Data Set Troubles

Hi all,

So it seems like the only way one can get old data from Twitter is to pay for it. There is a site called Topsy that seemed promising at first, because they do let you get data from several years back. However, making any reliable conclusions from that data would be hard, because they only give you ten pages of results, and you can only specify a date range, but not a time range. For the periods of time I am interested in there was so much tweeting going on that ten pages of results only covers like two hours (and there is no controlling which two hours they show you). Plus, I think they are showing “top tweets,” rather than a feed of tweets in the order they happened, so that is another factor limiting their usefulness. Not to mention Topsy doesn’t offer locational data. The people at Topsy support sent me a list of other vendors including Gnip and Datasift, which both cost. money I also looked at Keyhole, which looks great, but again, it costs money to get “historical data” from them.
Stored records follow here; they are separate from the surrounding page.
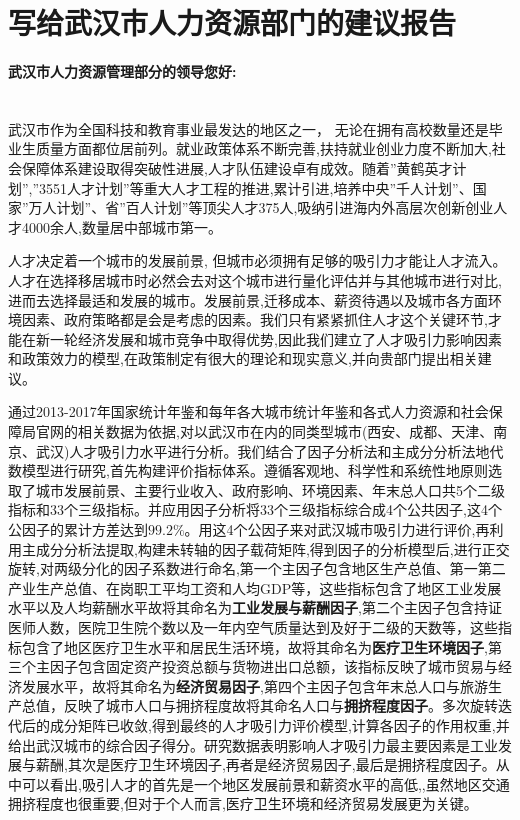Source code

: \documentclass{whutmod}
\begin{document}
	\section{写给武汉市人力资源部门的建议报告}
	

	\paragraph{武汉市人力资源管理部分的领导您好:}
	~\\
	
	武汉市作为全国科技和教育事业最发达的地区之一， 无论在拥有高校数量还是毕业生质量方面都位居前列。就业政策体系不断完善,扶持就业创业力度不断加大,社会保障体系建设取得突破性进展,人才队伍建设卓有成效。随着”黄鹤英才计划”,”3551人才计划”等重大人才工程的推进,累计引进,培养中央”千人计划”、国家”万人计划”、省”百人计划”等顶尖人才375人,吸纳引进海内外高层次创新创业人才4000余人,数量居中部城市第一。
	
	人才决定着一个城市的发展前景, 但城市必须拥有足够的吸引力才能让人才流入。人才在选择移居城市时必然会去对这个城市进行量化评估并与其他城市进行对比, 进而去选择最适和发展的城市。发展前景,迁移成本、薪资待遇以及城市各方面环境因素、政府策略都是会是考虑的因素。我们只有紧紧抓住人才这个关键环节,才能在新一轮经济发展和城市竞争中取得优势,因此我们建立了人才吸引力影响因素和政策效力的模型,在政策制定有很大的理论和现实意义,并向贵部门提出相关建议。
	
	通过2013-2017年国家统计年鉴和每年各大城市统计年鉴和各式人力资源和社会保障局官网的相关数据为依据,对以武汉市在内的同类型城市(西安、成都、天津、南京、武汉)人才吸引力水平进行分析。我们结合了因子分析法和主成分分析法地代数模型进行研究,首先构建评价指标体系。遵循客观地、科学性和系统性地原则选取了城市发展前景、主要行业收入、政府影响、环境因素、年末总人口共5个二级指标和33个三级指标。并应用因子分析将33个三级指标综合成4个公共因子,这4个公因子的累计方差达到$99.2\%$。用这4个公因子来对武汉城市吸引力进行评价,再利用主成分分析法提取,构建未转轴的因子载荷矩阵,得到因子的分析模型后,进行正交旋转,对两级分化的因子系数进行命名,第一个主因子包含地区生产总值、第一第二产业生产总值、在岗职工平均工资和人均GDP等，这些指标包含了地区工业发展水平以及人均薪酬水平故将其命名为\textbf{工业发展与薪酬因子},第二个主因子包含持证医师人数，医院卫生院个数以及一年内空气质量达到及好于二级的天数等，这些指标包含了地区医疗卫生水平和居民生活环境，故将其命名为\textbf{医疗卫生环境因子},第三个主因子包含固定资产投资总额与货物进出口总额，该指标反映了城市贸易与经济发展水平，故将其命名为\textbf{经济贸易因子},第四个主因子包含年末总人口与旅游生产总值，反映了城市人口与拥挤程度故将其命名人口与\textbf{拥挤程度因子}。多次旋转迭代后的成分矩阵已收敛,得到最终的人才吸引力评价模型,计算各因子的作用权重,并给出武汉城市的综合因子得分。研究数据表明影响人才吸引力最主要因素是工业发展与薪酬,其次是医疗卫生环境因子,再者是经济贸易因子,最后是拥挤程度因子。从中可以看出,吸引人才的首先是一个地区发展前景和薪资水平的高低,,虽然地区交通拥挤程度也很重要,但对于个人而言,医疗卫生环境和经济贸易发展更为关键。
	
\end{document}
Unless someone has any ideas about how to get historical data off Twitter without having to pay for it, I think I am going to shift my focus temporarily to working on tweeting surrounding the election, which should be easier, because it just happened. I will need to learn how to use the Twitter API to do that, though, so if anyone knows how, I would much appreciate any pointers you could give me. Also, I will need to figure out what my focus would be here–particularly in light of Wendy Davis’s recent loss of the gubernatorial race. Maybe I could compare this year to past years? Perhaps there was more support for Wendy Davis than for other democratic candidates?

I am still attached to my earlier idea about mapping the locational data, though, and thinking about transforming this into a final project proposal. I think there are probably some organizations in Texas that might consider funding something like this, though I am also interested in broadening the project out to have a wider appeal. Here are some ideas I had for expanding it. (I would welcome other ideas or suggestions):

  • Doing something like HyperCities, where video and other media could be layered over the map of tweets
  • Charting the tweets of conservatives as well as liberals.
  • Charting the change in tone of the tweets over multiple important moments such as the hearings and Wendy Davis’s filibuster
  • Doing a data visualization of the other hashtags that were used in relation to the ones I already know about.

9 thoughts on “Data Set Troubles

  1. Kelly Marie Blanchat


    Did you consider using the TAGS explorer for hashtags related to Wendy Davis? I’m not to the level of being able to use the Twitter API to gather data, but I was able to create a google archive and transfer it into a visualization using the instructions Matt posted. It might not get you the location data you want, but it’s a start, perhaps.
    Otherwise, I feel like you and I are in the same boat with the data visualization project. There’s so much I want to do, but I can’t quite get there. I’m also unable to get to the data visualization workshops (and last night my dataset imported into Gephi broke my computer — yikes).
    There’s a portion of the final assignment that asks “Do you need to know code in order to do DH?” I’m feeling the answer is more and more, “yes”. I know some, but I’m getting stuck.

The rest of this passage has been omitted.